Fingolimod Suppresses the Proinflammatory Status of Interferon-γ-Activated Cultured Rat Astrocytes

Astroglia, the primary homeostatic cells of the central nervous system, play an important role in neuroinflammation. They act as facultative immunocompetent antigen-presenting cells (APCs), expressing major histocompatibility complex (MHC) class II antigens upon activation with interferon (IFN)-gamma and possibly other proinflammatory cytokines that are upregulated in disease states, including multiple sclerosis (MS). We characterized the anti-inflammatory effects of fingolimod (FTY720), an established drug for MS, and its phosphorylated metabolite (FTY720-P) in IFN-gamma-activated cultured rat astrocytes.
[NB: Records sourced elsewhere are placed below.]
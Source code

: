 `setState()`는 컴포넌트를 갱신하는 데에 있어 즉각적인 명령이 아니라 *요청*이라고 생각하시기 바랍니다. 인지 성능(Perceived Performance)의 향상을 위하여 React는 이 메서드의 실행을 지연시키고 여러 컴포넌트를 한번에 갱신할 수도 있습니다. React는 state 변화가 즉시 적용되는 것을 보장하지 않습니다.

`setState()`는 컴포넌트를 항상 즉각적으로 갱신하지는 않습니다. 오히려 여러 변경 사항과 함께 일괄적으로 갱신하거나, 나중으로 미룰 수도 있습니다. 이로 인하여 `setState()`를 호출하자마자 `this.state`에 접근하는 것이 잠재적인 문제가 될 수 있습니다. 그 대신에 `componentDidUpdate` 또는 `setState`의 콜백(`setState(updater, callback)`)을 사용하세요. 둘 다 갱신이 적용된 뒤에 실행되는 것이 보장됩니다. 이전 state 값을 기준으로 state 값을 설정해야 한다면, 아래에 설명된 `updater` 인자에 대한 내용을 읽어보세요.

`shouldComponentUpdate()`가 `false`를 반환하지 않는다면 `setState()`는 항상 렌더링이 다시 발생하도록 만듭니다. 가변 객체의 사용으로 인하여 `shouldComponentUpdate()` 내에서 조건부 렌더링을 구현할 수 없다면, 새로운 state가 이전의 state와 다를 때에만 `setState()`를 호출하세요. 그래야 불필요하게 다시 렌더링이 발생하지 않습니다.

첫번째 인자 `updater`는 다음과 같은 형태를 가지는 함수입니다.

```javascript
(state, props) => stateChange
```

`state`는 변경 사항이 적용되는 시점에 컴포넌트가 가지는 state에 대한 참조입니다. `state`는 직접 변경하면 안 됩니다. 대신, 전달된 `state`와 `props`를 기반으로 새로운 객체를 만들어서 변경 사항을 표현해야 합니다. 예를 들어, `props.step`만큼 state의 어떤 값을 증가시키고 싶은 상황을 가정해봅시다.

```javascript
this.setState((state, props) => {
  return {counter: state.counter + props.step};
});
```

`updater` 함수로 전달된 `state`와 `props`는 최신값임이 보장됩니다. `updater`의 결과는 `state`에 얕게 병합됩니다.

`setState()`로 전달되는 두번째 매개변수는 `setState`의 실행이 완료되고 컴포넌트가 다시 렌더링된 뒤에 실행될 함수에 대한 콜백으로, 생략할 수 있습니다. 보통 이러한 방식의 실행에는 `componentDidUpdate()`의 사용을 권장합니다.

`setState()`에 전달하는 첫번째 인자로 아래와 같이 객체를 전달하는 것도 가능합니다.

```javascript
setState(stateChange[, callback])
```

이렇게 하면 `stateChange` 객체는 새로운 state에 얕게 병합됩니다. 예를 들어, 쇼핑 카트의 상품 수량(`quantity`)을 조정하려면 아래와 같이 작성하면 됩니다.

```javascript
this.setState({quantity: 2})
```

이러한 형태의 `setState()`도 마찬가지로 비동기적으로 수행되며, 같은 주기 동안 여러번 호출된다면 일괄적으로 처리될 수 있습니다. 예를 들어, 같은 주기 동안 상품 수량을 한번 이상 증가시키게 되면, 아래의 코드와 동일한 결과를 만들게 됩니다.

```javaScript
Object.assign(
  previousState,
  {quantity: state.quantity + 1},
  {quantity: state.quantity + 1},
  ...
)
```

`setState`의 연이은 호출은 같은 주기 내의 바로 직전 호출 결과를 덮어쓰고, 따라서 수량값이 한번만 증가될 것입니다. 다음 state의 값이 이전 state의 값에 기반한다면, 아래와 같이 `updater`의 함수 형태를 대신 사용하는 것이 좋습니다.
The expression of MHC class II compartments, beta(2) adrenergic receptor (ADR-beta(2)), and nuclear factor kappa-light-chain enhancer of activated B cells subunit p65 (NF-kappa B p65) was quantified in immunofluorescence images acquired by laser scanning confocal microscopy. In addition, MHC class II-enriched endocytotic vesicles were labeled by fluorescent dextran and their mobility analyzed in astrocytes subjected to different treatments. FTY720 and FTY720-P treatment significantly reduced the number of IFN-gamma-induced MHC class II compartments and substantially increased ADR-beta(2) expression, which is otherwise small or absent in astrocytes in MS. These effects could be partially attributed to the observed decrease in NF-kappa B p65 expression, because the NF-kappa B signaling cascade is activated in inflammatory processes. We also found attenuated trafficking and secretion from dextran-labeled endo-/lysosomes that may hinder efficient delivery of MHC class II molecules to the plasma membrane. Our data suggest that FTY720 and FTY720-P at submicromolar concentrations mediate anti-inflammatory effects on astrocytes by suppressing their action as APCs, which may further downregulate the inflammatory process in the brain, constituting the therapeutic effect of fingolimod in MS.